The architecture spec does not say anything about pipelines.  It says
that

   ...once the modified instructions are observable, each PE that is
   executing the modified instructions *must* (my emphasis) issue the
   following instruction to ensure execution of the modified
   instructions:

         ISB;         Synchronize fetched instruction stream

As far as I know there is no reason that a compliant AArch64
implementation should not interpret this rule as meaning that the
icache in another thread would not be flushed until an ISB.  In that
case, you may be jumping to a stale icache line in the stub.  Sure,
you have flushed it on the writer size with clear_cache(), but the
reader hasn't done anything.

> Let's suppose ISB is required after branch patch.

> >From my point of view, then, number of executed instructions from
> >point of patching to point of execution of patched instructions
> >matter.

> ISB could be required by ARM, but in practice bad things will happen
> if second point is reached in less than (pipeline-length)
> instructions. And we are patching deeply in runtime, there are a lot
> of branching, mutex release,..

But another thread executing concurrently does not have to wait for
any of that.  A soon as you do the write it potentially becomes
visible to that other thread.

> But yes, in case ISB required it should be added.

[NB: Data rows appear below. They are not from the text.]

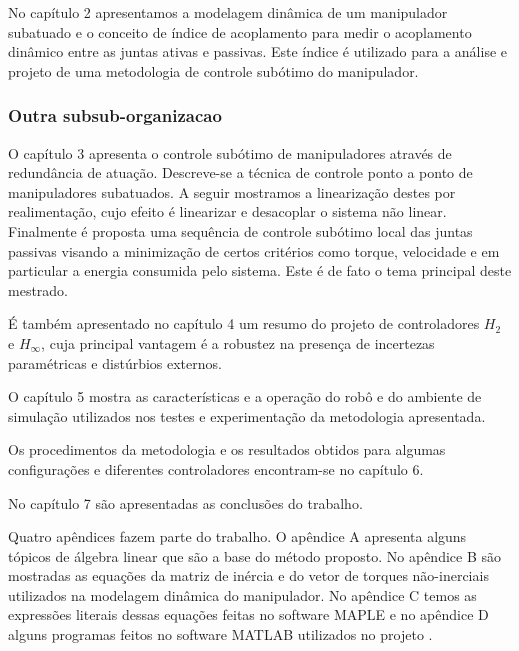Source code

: No capítulo 2 apresentamos a modelagem dinâmica de um manipulador subatuado e o conceito de índice de acoplamento para medir o acoplamento dinâmico entre as juntas ativas e passivas. Este índice é utilizado para a análise e projeto de uma metodologia de controle subótimo do manipulador.

\subsubsection{Outra subsub-organizacao}

O capítulo 3 apresenta o controle subótimo de manipuladores através de redundância de atuação. Descreve-se a técnica de controle ponto a ponto de manipuladores subatuados. A seguir mostramos  a linearização destes por realimentação, cujo efeito é linearizar e desacoplar o sistema não linear. Finalmente é proposta uma sequência de controle subótimo local das juntas passivas visando a minimização de certos critérios como torque, velocidade e em particular a energia consumida pelo sistema. Este é de fato o tema principal deste mestrado.

É também apresentado no capítulo 4 um resumo do projeto de controladores  $H_{2}$ e $H_{\infty}$, cuja principal vantagem é a robustez na presença de incertezas paramétricas e distúrbios externos.

O capítulo 5 mostra as características e a operação do robô e do ambiente de simulação utilizados nos testes e experimentação da metodologia apresentada.

Os procedimentos da metodologia e os resultados obtidos para algumas configurações e diferentes controladores encontram-se no capítulo 6.

No capítulo 7 são apresentadas as conclusões do trabalho.

Quatro apêndices fazem parte do trabalho. O apêndice A apresenta alguns tópicos de álgebra linear que são a base do método proposto. No apêndice B são mostradas as equações da matriz de inércia e do vetor de torques não-inerciais
utilizados na modelagem dinâmica do manipulador. No apêndice C temos as expressões literais dessas equações feitas no software MAPLE e no apêndice D alguns programas feitos no software MATLAB utilizados no projeto \cite{Furmento1995}\cite{Morgado2003}.

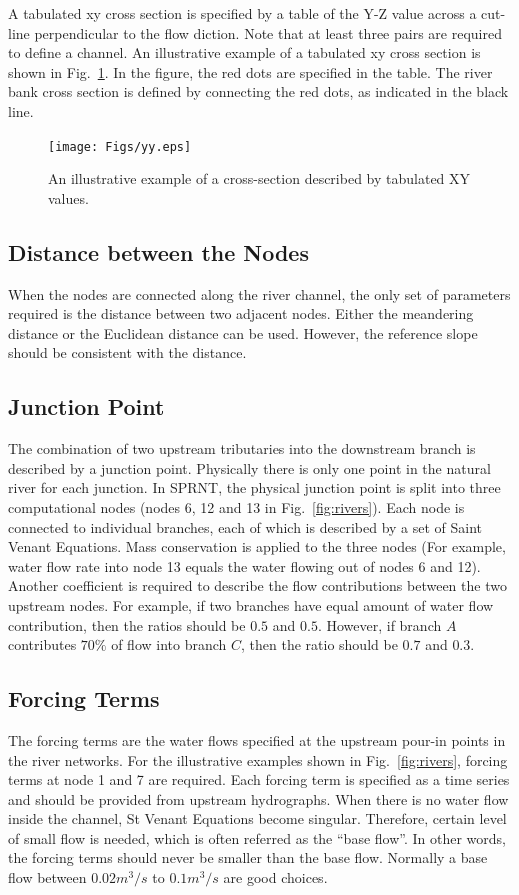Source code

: \documentclass[10pt, letterpaper]{article}
\begin{document}
A tabulated xy cross section is specified by a table of the Y-Z value across a cut-line
perpendicular to the flow diction. Note that at least three pairs are required to define a
channel. An illustrative example of a tabulated xy cross section is shown in
Fig.~\ref{fig:yz}. In the figure, the red dots are specified in the table. The river bank
cross section is defined by connecting the red dots, as indicated in the black line.
\vspace{0.3in}
\begin{figure}[hb]
\centerline{
\texttt{[image: Figs/yy.eps]}}
\caption{An illustrative example of a cross-section described by tabulated XY values.}
\label{fig:yz}
\end{figure}

\subsection{Distance between the Nodes}
\label{subsec:distance}
When the nodes are connected along the river channel, the only set of parameters required
is the distance between two adjacent nodes. Either the meandering distance or the
Euclidean distance can be used. However, the reference slope should be consistent with the
distance.

\subsection{Junction Point}
\label{subsec:junction_pt}
The combination of two upstream tributaries into the downstream branch is described by a
junction point. Physically there is only one point in the natural river for each
junction. In SPRNT, the physical junction point is split into three computational nodes
(nodes 6, 12 and 13 in Fig.~\ref{fig:rivers}). Each node is connected to individual
branches, each of which is described by a set of Saint Venant Equations.  Mass
conservation is applied to the three nodes (For example, water flow rate into node 13
equals the water flowing out of nodes 6 and 12). Another coefficient is required to
describe the flow contributions between the two upstream nodes. For example, if two
branches have equal amount of water flow contribution, then the ratios should be $0.5$ and
$0.5$. However, if branch $A$ contributes $70\%$ of flow into branch $C$, then the ratio
should be $0.7$ and $0.3$. 

\subsection{Forcing Terms}
\label{subsec:forcing}
The forcing terms are the water flows specified at the upstream pour-in points in the river
networks. For the illustrative examples shown in Fig.~\ref{fig:rivers}, forcing terms at
node 1 and 7 are required. Each forcing term is specified as a time series
and should be provided from upstream hydrographs. When there is no water flow inside the
channel, St Venant Equations become singular. Therefore, certain level of small flow is
needed, which is often referred as the ``base flow''. In other words, the forcing terms
should never be smaller than the base flow. Normally a base flow between $0.02 m^3/s$ to
$0.1 m^3/s$ are good choices. 
\end{document}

The problem is that there is no ordering on a reader PE (one which is
not doing the patching) between the two writes of instruction memory.
I can't see any architectural reason why it should not see the write
of the jump before it sees the write of the stub.  I know there is a
clear_cache on the writer side, but AFAICS there is nothing on the
reader side to enforce any ordering.

My thought is that the ISB issue of this could be made unnecessary
(and the code entirely compliant) simply by changing

   mov rN, #const
   movk ...
   jmp back

to

   ldr rN, l0
   jmp back
l0: .data const

Having said that, I guess there would need to be some sort of memory
fence as well.  I'm aware that it would be a little bit slower, but
this is a patch stub.

Andrew.